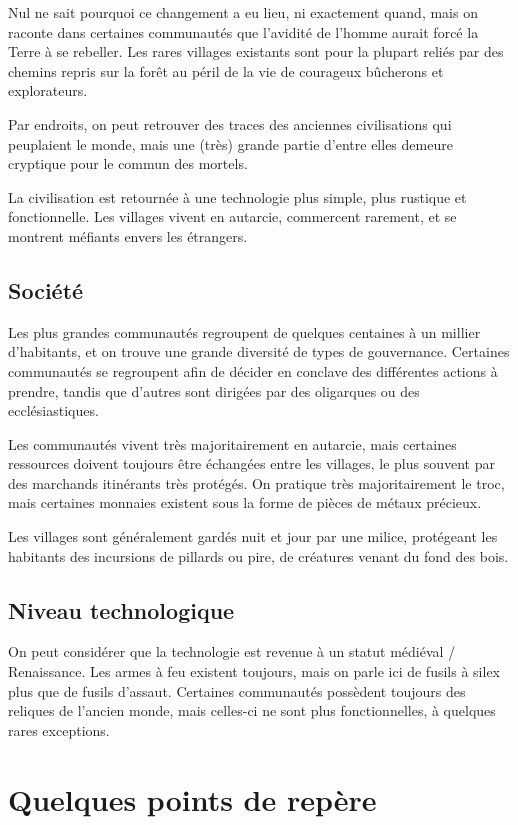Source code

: \documentclass[10pt,twoside,twocolumn,openany,bg=print,justified]{dndbook}
\begin{document}
Nul ne sait pourquoi ce changement a eu lieu, ni exactement quand, mais on raconte dans certaines communautés que l'avidité de l'homme aurait forcé la Terre à se rebeller. Les rares villages existants sont pour la plupart reliés par des chemins repris sur la forêt au péril de la vie de courageux bûcherons et explorateurs.

Par endroits, on peut retrouver des traces des anciennes civilisations qui peuplaient le monde, mais une (très) grande partie d'entre elles demeure cryptique pour le commun des mortels.

La civilisation est retournée à une technologie plus simple, plus rustique et fonctionnelle. Les villages vivent en autarcie, commercent rarement, et se montrent méfiants envers les étrangers.

\subsection*{Société}

Les plus grandes communautés regroupent de quelques centaines à un millier d'habitants, et on trouve une grande diversité de types de gouvernance. Certaines communautés se regroupent afin de décider en conclave des différentes actions à prendre, tandis que d'autres sont dirigées par des oligarques ou des ecclésiastiques.

Les communautés vivent très majoritairement en autarcie, mais certaines ressources doivent toujours être échangées entre les villages, le plus souvent par des marchands itinérants très protégés. On pratique très majoritairement le troc, mais certaines monnaies existent sous la forme de pièces de métaux précieux.

Les villages sont généralement gardés nuit et jour par une milice, protégeant les habitants des incursions de pillards ou pire, de créatures venant du fond des bois.

\subsection*{Niveau technologique}

On peut considérer que la technologie est revenue à un statut médiéval / Renaissance. Les armes à feu existent toujours, mais on parle ici de fusils à silex plus que de fusils d'assaut. Certaines communautés possèdent toujours des reliques de l'ancien monde, mais celles-ci ne sont plus fonctionnelles, à quelques rares exceptions.

\section{Quelques points de repère}
\end{document}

What the exercise asks:
A single figure must be given: how many lines of the records above include the string "rares".

Response area:
2